Bangor Symphony Orchestra maestro Lucas Richman aptly named Sunday’s concert “Epic Sounds.”
The musicians on stage filled the concert hall at the Collins Center for the Arts in Orono with what felt like an ocean of sound figuratively drowning the audience in crashing waves of music.
The program featured a concertante by Sergei Rachmaninoff, Richard Strauss’ tone poem made famous by the 1968 film “2002: A Space Odyssey” and a new work, “Stargazing: Suite for Orchestra After Three Paintings by Helen Frankenthaler,” by Kenneth Fuchs, the 1921 recipient of the Ellis-Beauregard Foundation Composer Award.
Fuchs first encountered Frankenthaler’s abstract paintings in the 1980s when he was a student at the Juilliard School in New York City, the composer said in a recorded pre-concert presentation. He found inspiration in them ever since.

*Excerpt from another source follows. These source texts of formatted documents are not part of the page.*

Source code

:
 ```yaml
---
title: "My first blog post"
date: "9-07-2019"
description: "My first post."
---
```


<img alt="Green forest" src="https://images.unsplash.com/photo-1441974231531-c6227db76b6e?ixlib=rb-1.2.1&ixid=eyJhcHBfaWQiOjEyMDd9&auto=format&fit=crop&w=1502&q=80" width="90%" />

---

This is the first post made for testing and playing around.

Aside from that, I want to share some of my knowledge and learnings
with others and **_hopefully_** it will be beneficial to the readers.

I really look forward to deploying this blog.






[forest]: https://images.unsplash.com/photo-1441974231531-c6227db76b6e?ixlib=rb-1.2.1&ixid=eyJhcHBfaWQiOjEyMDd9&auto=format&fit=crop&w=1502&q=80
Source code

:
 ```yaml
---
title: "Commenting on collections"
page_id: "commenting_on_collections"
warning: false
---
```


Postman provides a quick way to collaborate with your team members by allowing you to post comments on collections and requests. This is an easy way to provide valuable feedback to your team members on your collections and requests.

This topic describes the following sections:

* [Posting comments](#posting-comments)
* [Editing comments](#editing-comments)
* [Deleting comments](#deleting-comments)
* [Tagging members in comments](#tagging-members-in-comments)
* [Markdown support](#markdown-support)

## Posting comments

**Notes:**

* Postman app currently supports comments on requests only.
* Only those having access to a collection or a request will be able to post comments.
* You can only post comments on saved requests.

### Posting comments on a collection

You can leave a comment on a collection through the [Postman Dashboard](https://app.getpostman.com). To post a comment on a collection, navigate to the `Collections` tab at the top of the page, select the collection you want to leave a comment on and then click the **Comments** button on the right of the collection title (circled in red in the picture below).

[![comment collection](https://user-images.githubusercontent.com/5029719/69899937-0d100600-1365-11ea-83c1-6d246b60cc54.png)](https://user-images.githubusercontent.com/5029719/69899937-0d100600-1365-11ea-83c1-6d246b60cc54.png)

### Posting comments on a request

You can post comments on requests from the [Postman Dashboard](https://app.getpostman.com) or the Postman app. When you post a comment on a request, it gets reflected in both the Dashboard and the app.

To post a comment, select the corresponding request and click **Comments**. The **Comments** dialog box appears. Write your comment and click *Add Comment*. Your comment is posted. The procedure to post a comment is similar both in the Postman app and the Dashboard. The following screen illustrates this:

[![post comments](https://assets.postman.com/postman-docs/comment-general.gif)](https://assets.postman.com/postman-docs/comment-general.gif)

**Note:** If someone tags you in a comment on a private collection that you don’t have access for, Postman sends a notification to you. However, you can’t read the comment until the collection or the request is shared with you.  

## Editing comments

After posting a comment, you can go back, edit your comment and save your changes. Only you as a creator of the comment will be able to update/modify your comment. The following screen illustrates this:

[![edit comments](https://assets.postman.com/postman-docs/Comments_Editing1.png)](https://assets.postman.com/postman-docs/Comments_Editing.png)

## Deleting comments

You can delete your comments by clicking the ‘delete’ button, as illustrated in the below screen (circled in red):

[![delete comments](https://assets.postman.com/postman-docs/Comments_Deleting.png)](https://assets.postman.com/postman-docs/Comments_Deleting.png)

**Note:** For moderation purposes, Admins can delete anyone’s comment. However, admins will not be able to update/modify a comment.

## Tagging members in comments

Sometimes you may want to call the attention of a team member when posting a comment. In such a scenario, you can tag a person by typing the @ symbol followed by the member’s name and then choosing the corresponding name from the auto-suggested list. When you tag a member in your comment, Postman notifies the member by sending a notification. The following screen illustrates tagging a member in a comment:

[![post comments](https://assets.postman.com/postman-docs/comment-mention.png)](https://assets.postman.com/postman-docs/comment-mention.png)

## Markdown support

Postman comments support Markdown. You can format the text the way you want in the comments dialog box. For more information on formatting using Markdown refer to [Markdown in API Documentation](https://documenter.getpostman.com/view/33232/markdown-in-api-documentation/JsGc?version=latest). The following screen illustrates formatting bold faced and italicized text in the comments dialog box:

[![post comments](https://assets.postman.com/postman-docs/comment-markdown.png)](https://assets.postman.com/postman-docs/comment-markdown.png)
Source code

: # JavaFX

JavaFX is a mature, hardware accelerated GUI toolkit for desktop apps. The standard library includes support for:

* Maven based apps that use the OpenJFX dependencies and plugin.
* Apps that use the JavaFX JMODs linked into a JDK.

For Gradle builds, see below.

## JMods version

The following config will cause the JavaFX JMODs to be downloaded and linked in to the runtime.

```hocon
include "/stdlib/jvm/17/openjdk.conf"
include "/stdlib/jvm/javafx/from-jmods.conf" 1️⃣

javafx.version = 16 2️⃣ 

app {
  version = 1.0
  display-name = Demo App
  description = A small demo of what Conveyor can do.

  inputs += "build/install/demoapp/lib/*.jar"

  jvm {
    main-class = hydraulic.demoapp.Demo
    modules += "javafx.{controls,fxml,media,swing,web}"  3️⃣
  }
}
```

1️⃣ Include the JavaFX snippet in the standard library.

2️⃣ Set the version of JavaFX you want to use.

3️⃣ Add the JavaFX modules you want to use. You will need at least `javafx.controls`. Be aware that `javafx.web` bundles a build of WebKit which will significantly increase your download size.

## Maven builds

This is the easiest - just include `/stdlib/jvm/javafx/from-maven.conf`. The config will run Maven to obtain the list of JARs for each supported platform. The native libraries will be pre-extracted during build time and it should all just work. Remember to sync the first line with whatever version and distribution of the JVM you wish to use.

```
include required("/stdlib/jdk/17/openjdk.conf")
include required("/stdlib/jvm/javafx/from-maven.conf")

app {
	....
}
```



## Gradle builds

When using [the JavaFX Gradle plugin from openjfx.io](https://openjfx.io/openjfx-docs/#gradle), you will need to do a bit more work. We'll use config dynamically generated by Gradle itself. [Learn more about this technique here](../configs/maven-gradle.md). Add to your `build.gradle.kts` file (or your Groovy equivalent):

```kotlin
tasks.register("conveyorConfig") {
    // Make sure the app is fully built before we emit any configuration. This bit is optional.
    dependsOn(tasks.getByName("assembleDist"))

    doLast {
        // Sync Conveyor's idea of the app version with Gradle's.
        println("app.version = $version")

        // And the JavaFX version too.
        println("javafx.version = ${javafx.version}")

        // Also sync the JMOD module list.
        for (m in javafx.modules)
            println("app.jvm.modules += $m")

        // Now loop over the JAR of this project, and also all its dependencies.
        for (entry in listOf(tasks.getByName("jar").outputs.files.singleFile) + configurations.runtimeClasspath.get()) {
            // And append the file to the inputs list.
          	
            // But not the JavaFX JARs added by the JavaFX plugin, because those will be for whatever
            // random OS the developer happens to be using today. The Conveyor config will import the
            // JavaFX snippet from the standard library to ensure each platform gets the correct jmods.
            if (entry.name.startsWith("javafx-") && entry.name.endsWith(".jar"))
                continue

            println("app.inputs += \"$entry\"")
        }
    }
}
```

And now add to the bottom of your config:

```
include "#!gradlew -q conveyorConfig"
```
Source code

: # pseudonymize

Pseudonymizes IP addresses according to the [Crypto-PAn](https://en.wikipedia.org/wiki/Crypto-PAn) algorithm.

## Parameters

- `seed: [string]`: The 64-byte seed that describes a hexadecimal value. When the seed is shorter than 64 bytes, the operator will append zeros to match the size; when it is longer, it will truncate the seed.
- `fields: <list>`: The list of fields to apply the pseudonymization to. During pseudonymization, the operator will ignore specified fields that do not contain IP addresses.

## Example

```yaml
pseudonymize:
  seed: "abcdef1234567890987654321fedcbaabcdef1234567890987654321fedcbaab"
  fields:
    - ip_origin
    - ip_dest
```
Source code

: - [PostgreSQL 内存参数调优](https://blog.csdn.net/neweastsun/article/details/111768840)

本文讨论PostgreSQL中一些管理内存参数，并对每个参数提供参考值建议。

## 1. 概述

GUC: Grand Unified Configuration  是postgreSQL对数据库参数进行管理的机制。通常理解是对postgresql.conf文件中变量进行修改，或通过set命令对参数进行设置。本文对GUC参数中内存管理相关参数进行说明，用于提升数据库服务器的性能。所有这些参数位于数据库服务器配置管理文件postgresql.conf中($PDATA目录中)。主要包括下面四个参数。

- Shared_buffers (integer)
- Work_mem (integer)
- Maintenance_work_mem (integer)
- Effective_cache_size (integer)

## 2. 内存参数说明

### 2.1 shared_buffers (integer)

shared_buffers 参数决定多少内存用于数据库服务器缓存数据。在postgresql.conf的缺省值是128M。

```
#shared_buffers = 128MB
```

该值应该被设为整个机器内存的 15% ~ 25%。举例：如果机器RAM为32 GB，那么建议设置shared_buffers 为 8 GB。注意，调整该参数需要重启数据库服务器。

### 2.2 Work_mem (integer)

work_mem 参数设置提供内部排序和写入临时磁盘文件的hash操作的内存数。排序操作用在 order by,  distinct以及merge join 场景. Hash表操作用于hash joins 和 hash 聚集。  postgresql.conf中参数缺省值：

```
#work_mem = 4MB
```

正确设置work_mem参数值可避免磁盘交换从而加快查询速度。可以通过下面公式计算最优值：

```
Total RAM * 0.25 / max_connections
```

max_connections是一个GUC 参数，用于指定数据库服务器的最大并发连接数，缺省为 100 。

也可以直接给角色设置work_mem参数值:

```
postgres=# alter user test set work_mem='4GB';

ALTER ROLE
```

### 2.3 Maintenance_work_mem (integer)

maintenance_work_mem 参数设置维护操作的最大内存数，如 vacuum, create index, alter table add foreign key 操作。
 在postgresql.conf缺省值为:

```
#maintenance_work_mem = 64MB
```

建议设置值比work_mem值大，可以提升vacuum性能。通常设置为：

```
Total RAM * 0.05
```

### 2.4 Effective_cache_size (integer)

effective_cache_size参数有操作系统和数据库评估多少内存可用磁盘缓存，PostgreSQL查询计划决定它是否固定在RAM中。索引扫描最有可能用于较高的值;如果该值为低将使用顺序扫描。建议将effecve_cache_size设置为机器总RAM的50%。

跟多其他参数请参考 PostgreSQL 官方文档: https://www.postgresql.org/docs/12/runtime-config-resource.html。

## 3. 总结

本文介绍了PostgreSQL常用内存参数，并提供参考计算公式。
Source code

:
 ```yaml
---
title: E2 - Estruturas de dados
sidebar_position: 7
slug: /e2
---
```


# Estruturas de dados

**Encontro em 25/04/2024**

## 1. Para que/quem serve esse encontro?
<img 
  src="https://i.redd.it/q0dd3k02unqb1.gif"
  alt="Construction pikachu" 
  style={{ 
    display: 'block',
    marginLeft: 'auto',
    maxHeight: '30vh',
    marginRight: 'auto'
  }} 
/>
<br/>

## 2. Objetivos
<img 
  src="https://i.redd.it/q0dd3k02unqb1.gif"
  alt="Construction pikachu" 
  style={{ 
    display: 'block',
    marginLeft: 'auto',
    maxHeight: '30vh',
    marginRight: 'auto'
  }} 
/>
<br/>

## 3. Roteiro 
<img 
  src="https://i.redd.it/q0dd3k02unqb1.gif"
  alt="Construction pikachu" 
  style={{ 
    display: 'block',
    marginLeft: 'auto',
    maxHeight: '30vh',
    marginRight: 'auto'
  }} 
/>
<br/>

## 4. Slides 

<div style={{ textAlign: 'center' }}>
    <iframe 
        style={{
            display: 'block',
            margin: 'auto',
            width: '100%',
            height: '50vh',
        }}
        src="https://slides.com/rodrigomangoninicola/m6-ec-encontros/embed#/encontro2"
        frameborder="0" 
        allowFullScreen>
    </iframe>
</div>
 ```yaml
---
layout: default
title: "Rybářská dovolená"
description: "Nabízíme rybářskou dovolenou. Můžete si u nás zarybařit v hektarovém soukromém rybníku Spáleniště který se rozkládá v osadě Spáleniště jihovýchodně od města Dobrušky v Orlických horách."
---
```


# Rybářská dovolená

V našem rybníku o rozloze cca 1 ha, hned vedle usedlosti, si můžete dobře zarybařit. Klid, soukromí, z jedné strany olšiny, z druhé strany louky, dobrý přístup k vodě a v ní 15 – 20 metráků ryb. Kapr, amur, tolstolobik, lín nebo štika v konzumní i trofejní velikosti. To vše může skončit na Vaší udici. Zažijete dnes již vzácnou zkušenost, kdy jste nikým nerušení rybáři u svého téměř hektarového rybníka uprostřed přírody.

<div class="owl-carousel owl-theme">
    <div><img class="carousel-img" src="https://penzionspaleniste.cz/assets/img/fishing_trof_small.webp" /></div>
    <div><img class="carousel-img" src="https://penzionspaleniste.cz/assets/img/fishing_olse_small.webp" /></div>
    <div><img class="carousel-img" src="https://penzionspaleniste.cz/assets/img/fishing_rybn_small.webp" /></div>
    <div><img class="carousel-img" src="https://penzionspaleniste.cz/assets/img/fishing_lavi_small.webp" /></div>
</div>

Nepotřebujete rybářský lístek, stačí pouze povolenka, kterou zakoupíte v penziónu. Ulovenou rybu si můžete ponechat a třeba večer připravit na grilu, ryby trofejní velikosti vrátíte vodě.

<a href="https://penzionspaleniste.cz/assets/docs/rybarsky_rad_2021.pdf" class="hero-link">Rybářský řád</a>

“Her works, for me, embody the spirit of Abstract Expressionism: visceral, sensual, uninhibited, probing — whether it be in a large, brilliantly colored canvas, or a tiny work on paper, with just a few dabs of color,” Fuchs said in a program insert. “I respond not only to her highly charged, evocative works, but also to her free creative attitude.”
The composer named the three movements after three of her paintings — Star Gazing, Stella Polaris and Lunar Valley. Fuchs, a professor of music composition at the University of Connecticut in Mansfield, created a vibrant work for a full orchestra, with a plethora of percussion instruments.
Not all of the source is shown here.